Instructions to follow = One figure is wanted here: how many lines in the entries hold the word "TSTAG".

Task data =
[Start of section]

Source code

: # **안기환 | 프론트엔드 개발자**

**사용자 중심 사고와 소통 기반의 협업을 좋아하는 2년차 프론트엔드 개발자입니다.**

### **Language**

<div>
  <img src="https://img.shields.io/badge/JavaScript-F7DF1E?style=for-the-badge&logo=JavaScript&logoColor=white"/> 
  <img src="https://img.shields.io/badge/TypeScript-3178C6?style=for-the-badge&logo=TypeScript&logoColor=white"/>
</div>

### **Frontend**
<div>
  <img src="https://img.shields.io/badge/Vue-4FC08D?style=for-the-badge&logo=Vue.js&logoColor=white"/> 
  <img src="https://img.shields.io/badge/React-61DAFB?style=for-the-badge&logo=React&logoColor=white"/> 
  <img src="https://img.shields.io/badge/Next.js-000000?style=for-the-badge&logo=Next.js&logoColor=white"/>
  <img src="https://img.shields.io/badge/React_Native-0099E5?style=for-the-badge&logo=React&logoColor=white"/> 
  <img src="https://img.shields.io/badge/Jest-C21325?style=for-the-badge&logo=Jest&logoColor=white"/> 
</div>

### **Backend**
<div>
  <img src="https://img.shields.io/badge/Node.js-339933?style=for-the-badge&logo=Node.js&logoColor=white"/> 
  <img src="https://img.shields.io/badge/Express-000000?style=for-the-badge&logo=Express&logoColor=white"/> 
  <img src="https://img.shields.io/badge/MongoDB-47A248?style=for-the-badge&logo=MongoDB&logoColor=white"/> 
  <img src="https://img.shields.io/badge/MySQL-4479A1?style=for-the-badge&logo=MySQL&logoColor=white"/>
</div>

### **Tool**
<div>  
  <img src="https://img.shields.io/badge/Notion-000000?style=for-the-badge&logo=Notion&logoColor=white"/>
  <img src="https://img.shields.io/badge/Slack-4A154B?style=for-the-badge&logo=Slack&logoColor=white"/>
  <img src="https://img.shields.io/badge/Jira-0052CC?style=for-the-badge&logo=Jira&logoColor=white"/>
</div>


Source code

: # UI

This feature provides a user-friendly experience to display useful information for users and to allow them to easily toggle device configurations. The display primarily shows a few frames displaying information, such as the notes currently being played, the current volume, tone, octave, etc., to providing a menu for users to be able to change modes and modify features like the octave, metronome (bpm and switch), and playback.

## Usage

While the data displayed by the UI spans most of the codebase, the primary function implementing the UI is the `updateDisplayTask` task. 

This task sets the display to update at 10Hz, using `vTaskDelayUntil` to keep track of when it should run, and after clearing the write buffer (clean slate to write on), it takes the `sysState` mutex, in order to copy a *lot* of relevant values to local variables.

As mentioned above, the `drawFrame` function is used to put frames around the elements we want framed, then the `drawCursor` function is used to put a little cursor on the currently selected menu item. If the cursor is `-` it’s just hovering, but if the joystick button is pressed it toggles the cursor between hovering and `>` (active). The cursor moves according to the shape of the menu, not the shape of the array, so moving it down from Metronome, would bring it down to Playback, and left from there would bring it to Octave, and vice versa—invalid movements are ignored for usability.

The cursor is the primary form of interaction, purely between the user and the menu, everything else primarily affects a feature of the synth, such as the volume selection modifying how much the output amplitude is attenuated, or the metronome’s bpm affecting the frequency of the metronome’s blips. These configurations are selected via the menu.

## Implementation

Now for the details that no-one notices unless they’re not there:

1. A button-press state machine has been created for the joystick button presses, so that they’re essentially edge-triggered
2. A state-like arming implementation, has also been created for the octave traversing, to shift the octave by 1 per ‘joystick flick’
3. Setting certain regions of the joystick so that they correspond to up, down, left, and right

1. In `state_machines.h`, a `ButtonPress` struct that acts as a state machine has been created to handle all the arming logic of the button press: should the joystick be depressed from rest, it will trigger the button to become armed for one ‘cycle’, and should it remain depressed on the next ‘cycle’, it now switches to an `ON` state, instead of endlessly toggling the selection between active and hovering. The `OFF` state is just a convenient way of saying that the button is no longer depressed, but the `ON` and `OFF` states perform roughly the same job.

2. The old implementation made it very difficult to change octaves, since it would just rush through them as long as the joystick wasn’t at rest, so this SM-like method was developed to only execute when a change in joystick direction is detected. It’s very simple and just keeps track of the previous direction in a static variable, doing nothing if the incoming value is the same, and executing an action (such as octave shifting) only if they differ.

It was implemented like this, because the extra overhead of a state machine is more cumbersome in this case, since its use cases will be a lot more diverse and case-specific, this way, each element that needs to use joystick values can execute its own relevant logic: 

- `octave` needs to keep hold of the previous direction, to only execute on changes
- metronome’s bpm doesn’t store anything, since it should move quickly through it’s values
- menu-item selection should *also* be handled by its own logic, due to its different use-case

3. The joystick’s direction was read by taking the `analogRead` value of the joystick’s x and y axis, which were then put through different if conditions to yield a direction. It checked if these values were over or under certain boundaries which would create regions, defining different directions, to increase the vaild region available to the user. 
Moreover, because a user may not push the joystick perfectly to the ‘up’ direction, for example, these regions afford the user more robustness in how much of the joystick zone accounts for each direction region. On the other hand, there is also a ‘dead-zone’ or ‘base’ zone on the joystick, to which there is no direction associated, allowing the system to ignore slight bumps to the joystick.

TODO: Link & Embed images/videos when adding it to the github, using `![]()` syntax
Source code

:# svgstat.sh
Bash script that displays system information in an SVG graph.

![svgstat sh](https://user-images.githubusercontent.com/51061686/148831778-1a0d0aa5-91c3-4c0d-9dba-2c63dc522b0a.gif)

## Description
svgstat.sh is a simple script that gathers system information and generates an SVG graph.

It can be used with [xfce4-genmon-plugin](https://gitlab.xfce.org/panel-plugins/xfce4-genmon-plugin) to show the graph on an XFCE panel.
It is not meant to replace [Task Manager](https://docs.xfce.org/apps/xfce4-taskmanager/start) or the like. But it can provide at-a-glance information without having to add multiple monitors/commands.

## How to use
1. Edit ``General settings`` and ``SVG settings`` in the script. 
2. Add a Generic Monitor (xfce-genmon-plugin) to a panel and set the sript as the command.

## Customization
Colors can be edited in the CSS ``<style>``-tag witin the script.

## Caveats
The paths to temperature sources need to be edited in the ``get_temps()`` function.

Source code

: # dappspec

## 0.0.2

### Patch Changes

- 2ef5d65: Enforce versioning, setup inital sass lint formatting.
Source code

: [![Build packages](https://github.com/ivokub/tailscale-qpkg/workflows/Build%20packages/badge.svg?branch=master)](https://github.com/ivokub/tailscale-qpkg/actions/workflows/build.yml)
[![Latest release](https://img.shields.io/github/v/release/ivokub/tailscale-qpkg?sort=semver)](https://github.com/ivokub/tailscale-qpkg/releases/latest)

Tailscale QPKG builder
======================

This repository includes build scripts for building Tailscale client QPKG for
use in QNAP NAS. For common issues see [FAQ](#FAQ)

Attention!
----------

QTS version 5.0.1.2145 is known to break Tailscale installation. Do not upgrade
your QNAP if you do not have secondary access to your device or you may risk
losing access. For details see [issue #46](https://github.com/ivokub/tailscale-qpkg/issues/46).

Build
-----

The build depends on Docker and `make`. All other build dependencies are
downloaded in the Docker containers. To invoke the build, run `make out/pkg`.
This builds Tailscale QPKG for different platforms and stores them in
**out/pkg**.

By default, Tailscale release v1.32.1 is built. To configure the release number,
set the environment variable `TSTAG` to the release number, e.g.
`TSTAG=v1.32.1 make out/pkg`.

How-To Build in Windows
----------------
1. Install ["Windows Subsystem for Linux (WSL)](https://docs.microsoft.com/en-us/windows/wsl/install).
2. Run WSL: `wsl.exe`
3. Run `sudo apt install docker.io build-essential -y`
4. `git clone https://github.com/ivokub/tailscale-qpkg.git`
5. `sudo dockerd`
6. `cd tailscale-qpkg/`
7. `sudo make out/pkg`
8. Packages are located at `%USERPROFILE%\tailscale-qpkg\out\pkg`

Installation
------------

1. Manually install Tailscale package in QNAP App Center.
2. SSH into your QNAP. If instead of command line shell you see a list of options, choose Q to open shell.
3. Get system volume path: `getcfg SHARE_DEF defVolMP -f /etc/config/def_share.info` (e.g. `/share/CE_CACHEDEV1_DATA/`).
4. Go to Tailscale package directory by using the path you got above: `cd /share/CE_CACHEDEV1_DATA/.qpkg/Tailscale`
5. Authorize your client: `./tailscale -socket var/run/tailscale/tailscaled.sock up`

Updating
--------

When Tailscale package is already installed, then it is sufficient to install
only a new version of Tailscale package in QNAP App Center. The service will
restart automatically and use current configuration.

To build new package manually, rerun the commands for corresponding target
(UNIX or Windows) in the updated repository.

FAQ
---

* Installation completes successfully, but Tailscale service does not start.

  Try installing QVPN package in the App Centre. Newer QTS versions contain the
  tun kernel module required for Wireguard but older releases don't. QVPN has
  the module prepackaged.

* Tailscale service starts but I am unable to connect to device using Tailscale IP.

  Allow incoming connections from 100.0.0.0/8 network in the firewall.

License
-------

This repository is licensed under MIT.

[End of section]

Answer = 2